BY JULIEN JUNG IN BUILDING IN PUBLIC

Building a YouTube Comment Analysis Tool

A tool that allows you to analyze YouTube comments with AI.

I've been toying with the idea of building a YouTube comment analysis tool—something inspired by GummySearch but focused entirely on YouTube as a discovery platform. The goal? To extract valuable insights from video comments and turn them into actionable ideas. Since I'm building this in public, I want to share my thought process, challenges, and what I've learned so far.

The Core Idea

The tool I'm working on will allow users to input YouTube channels or specific videos manually. Once added, the tool will analyze all the comments associated with those videos, surfacing trends, opinions, and discussions. Essentially, it's about making sense of the massive amount of user-generated content on YouTube.

Structuring the Interface

One of the biggest questions I had to answer early on was: How should the interface be structured to make the experience intuitive?

Here’s the layout I’ve been experimenting with:

  • Left Panel: This is where users can add sources—either entire YouTube channels or specific videos they want to analyze.
  • Center Panel: This is where all the extracted comments will be displayed, along with insights generated from the data.
  • Top Buttons (Above the Center Panel): These will allow users to filter and analyze comments in different ways, such as:
    • Generating product ideas
    • Extracting content suggestions
    • Running sentiment analysis
    • Categorizing comments into positive and negative feedback
  • Right Panel: This section serves as an interactive conversation panel where users can explore insights in a more structured way, either through a chat-like interface or a summary table.

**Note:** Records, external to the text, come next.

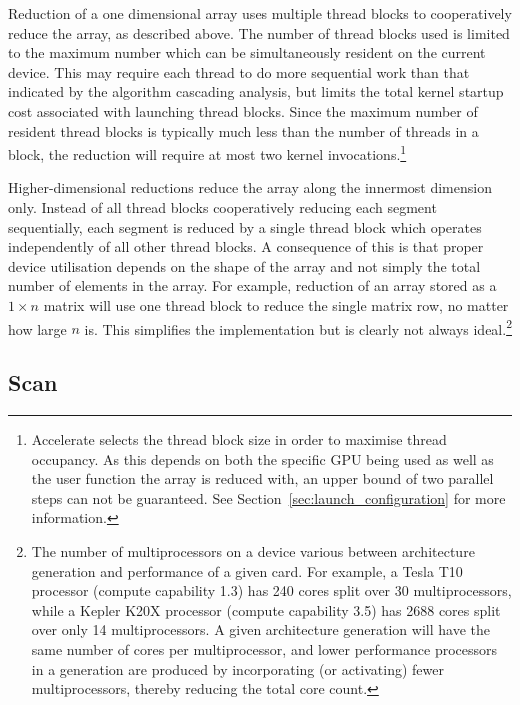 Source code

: Reduction of a one dimensional array uses multiple thread blocks to cooperatively reduce the array, as described above. The number of
thread blocks used is limited to the maximum number which can be simultaneously
resident on the current device. This may require each thread to do more
sequential work than that indicated by the algorithm cascading analysis,
but limits the total kernel startup cost associated with launching thread
blocks. Since the maximum number of resident thread blocks is typically much
less than the number of threads in a block, the reduction will require at most
two kernel invocations.\footnote{Accelerate selects the thread block size in
order to maximise thread occupancy. As this depends on both the specific GPU
being used as well as the user function the array is reduced with, an upper
bound of two parallel steps can not be guaranteed. See
Section~\ref{sec:launch_configuration} for more information.}

Higher-dimensional reductions reduce the array along the innermost dimension
only.
Instead of all thread blocks
cooperatively reducing each segment sequentially, each segment is reduced by a
single thread block which operates independently of all other thread blocks. A
consequence of this is that proper device utilisation depends on the shape of
the array and not simply the total number of elements in the array. For example,
reduction of an array stored as a $1 \times n$ matrix will use one thread
block to reduce the single matrix row,
no matter how large $n$ is. This simplifies the implementation but is clearly
not always ideal.\footnote{The number of multiprocessors on a device various
between architecture generation and performance of a given card. For example, a
Tesla T10 processor (compute capability 1.3) has 240 cores split over 30
multiprocessors, while a Kepler K20X processor (compute capability 3.5) has 2688
cores split over only 14 multiprocessors. A given architecture generation will
have the same number of cores per multiprocessor, and lower performance
processors in a generation are produced by incorporating (or activating) fewer
multiprocessors, thereby reducing the total core count.}


\subsection{Scan}
\label{sec:parallel_scan}

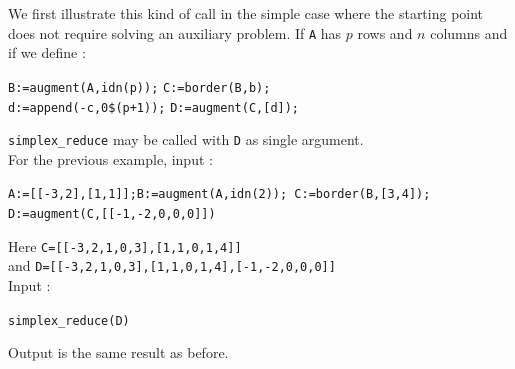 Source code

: \documentclass[a4paper,11pt]{book}
\begin{document}
We first illustrate this kind
of call in the simple case where the starting point does not
require solving an auxiliary problem.
If {\tt A} has $p$ rows and $n$ columns and if we define :
\begin{center}
{\tt B:=augment(A,idn(p));} {\tt C:=border(B,b);} \\
{\tt d:=append(-c,0\$(p+1));} {\tt D:=augment(C,[d]);}
\end{center}
{\tt simplex\_reduce} may be called with {\tt D} as single argument.\\
For the previous example, input :
\begin{center}{\tt A:=[[-3,2],[1,1]];B:=augment(A,idn(2)); C:=border(B,[3,4]);
D:=augment(C,[[-1,-2,0,0,0]])}\end{center}
Here
{\tt C=[[-3,2,1,0,3],[1,1,0,1,4]]}\\
and {\tt D=[[-3,2,1,0,3],[1,1,0,1,4],[-1,-2,0,0,0]]}\\
Input :
\begin{center}{\tt simplex\_reduce(D)}\end{center}
Output is the same result as before.
\end{document}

This is a rough sketch of the prototype:

MVP

What the Tool Will Help With

After refining the concept, I realized that this tool could be incredibly valuable for:
✅ Identifying trends and product opportunities by analyzing what people are talking about.
✅ Understanding audience sentiment, both overall and by specific themes.
✅ Collecting content ideas based on what viewers are already discussing.
✅ Aggregating and summarizing feedback across multiple sources in one place.

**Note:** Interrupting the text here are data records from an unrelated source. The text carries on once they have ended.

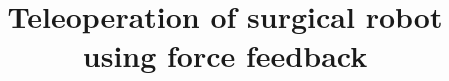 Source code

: \documentclass[conference]{IEEEtran}
\begin{document}
%
\graphicspath{ {../Worksheets/rapport/pictures/} }


\title{Teleoperation of surgical robot using force feedback}


\author{
\and
{}
\and
{}
\and
{}
}


%








\maketitle
\end{document}
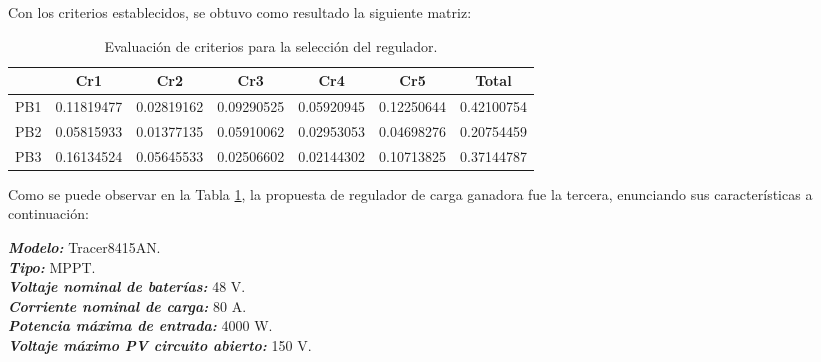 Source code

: Con los criterios establecidos, se obtuvo como resultado la siguiente matriz:
\begin{table}[H]
	\centering
	\caption{Evaluación de criterios para la selección del regulador.}
	\begin{tabular}{|c|c|c|c|c|c|c|}
		\hline   
		\multicolumn{1}{|r|}{} & \cellcolor[rgb]{ .612,  .761,  .898}Cr1 & \cellcolor[rgb]{ .612,  .761,  .898}Cr2 & \cellcolor[rgb]{ .612,  .761,  .898}Cr3 & \cellcolor[rgb]{ .612,  .761,  .898}Cr4 & \cellcolor[rgb]{ .612,  .761,  .898}Cr5 & \cellcolor[rgb]{ .612,  .761,  .898}Total \\
		\hline
		\rowcolor[rgb]{ .659,  .816,  .553} PB1   & \cellcolor[rgb]{ 1,  .753,  0}0.11819477 & \cellcolor[rgb]{ 1,  .753,  0}0.02819162 & \cellcolor[rgb]{ 1,  .753,  0}0.09290525 & \cellcolor[rgb]{ 1,  .753,  0}0.05920945 & \cellcolor[rgb]{ 1,  .753,  0}0.12250644 & \cellcolor[rgb]{ 1,  .753,  0}0.42100754 \\
		\hline
		\rowcolor[rgb]{ .659,  .816,  .553} PB2   & \cellcolor[rgb]{ 1,  1,  1}0.05815933 & \cellcolor[rgb]{ 1,  1,  1}0.01377135 & \cellcolor[rgb]{ 1,  1,  1}0.05910062 & \cellcolor[rgb]{ 1,  1,  1}0.02953053 & \cellcolor[rgb]{ 1,  1,  1}0.04698276 & \cellcolor[rgb]{ 1,  1,  1}0.20754459 \\
		\hline
		\rowcolor[rgb]{ .659,  .816,  .553} PB3   & \cellcolor[rgb]{ 1,  1,  1}0.16134524 & \cellcolor[rgb]{ 1,  1,  1}0.05645533 & \cellcolor[rgb]{ 1,  1,  1}0.02506602 & \cellcolor[rgb]{ 1,  1,  1}0.02144302 & \cellcolor[rgb]{ 1,  1,  1}0.10713825 & \cellcolor[rgb]{ 1,  1,  1}0.37144787 \\
		\hline
	\end{tabular}%
	\label{tab:addlabel2}%
\end{table}%

Como se puede observar en la Tabla \ref{tab:addlabel2}, la propuesta de regulador de carga ganadora fue la tercera, enunciando sus características a continuación:

\hspace*{1em}\textbf{\textit{Modelo: }}Tracer8415AN.\\
\hspace*{2.5em}\textbf{\textit{Tipo: }}MPPT.\\
\hspace*{2.5em}\textbf{\textit{Voltaje nominal de baterías:}} 48 V.\\
\hspace*{2.5em}\textbf{\textit{Corriente nominal de carga:}} 80 A.\\
\hspace*{2.5em}\textbf{\textit{Potencia máxima de entrada: }}4000 W.\\
\hspace*{2.5em}\textbf{\textit{Voltaje máximo PV circuito abierto:}} 150 V.\\

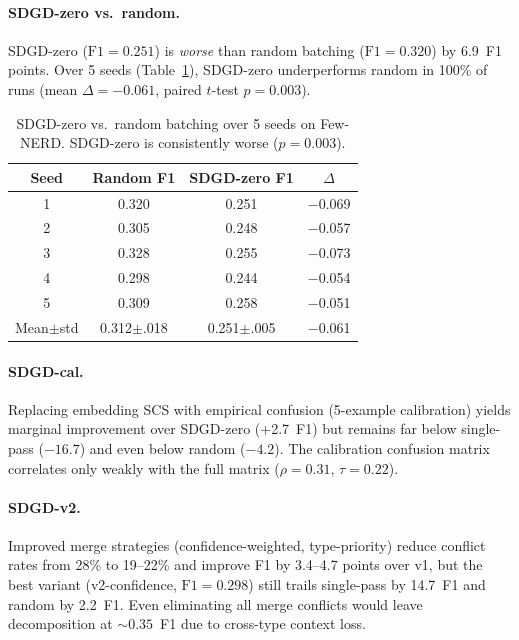 \documentclass[11pt,a4paper]{article}
\begin{document}
\paragraph{SDGD-zero vs.\ random.} SDGD-zero ($\text{F1}{=}0.251$) is \emph{worse} than random batching ($\text{F1}{=}0.320$) by 6.9~F1 points. Over 5 seeds (Table~\ref{tab:sdgd_seeds}), SDGD-zero underperforms random in 100\% of runs (mean $\Delta{=}{-}0.061$, paired $t$-test $p{=}0.003$).

\begin{table}[t]
\centering
\small
\begin{tabular}{cccc}
\toprule
Seed & Random F1 & SDGD-zero F1 & $\Delta$ \\
\midrule
1 & 0.320 & 0.251 & $-$0.069 \\
2 & 0.305 & 0.248 & $-$0.057 \\
3 & 0.328 & 0.255 & $-$0.073 \\
4 & 0.298 & 0.244 & $-$0.054 \\
5 & 0.309 & 0.258 & $-$0.051 \\
\midrule
Mean$\pm$std & 0.312$\pm$.018 & 0.251$\pm$.005 & $-$0.061 \\
\bottomrule
\end{tabular}
\caption{SDGD-zero vs.\ random batching over 5 seeds on Few-NERD. SDGD-zero is consistently worse ($p{=}0.003$).}
\label{tab:sdgd_seeds}
\end{table}

\paragraph{SDGD-cal.} Replacing embedding SCS with empirical confusion (5-example calibration) yields marginal improvement over SDGD-zero (+2.7~F1) but remains far below single-pass ($-16.7$) and even below random ($-4.2$). The calibration confusion matrix correlates only weakly with the full matrix ($\rho{=}0.31$, $\tau{=}0.22$).

\paragraph{SDGD-v2.} Improved merge strategies (confidence-weighted, type-priority) reduce conflict rates from 28\% to 19--22\% and improve F1 by 3.4--4.7 points over v1, but the best variant (v2-confidence, $\text{F1}{=}0.298$) still trails single-pass by 14.7~F1 and random by 2.2~F1. Even eliminating all merge conflicts would leave decomposition at ${\sim}0.35$~F1 due to cross-type context loss.
\end{document}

By structuring the tool this way, it becomes much easier to spot recurring themes in comments, whether they’re complaints, feature requests, or content suggestions.

Exporting Insights

One feature I knew I needed was the ability to export insights. Once users analyze a set of comments, they should be able to export the results as a PDF—this makes it easy to share findings with a team or save them for later reference.

Challenges & Next Steps

Of course, building this tool comes with challenges. One of the biggest hurdles is ensuring that the comment analysis is efficient and meaningful—it’s not just about collecting comments, but actually extracting valuable insights. Some key challenges I’ll need to solve:

  • Efficiently scraping and processing large volumes of YouTube comments.
  • Implementing accurate sentiment analysis that doesn’t misinterpret sarcasm or nuanced opinions.
  • Designing a UI that makes navigating insights intuitive and actionable.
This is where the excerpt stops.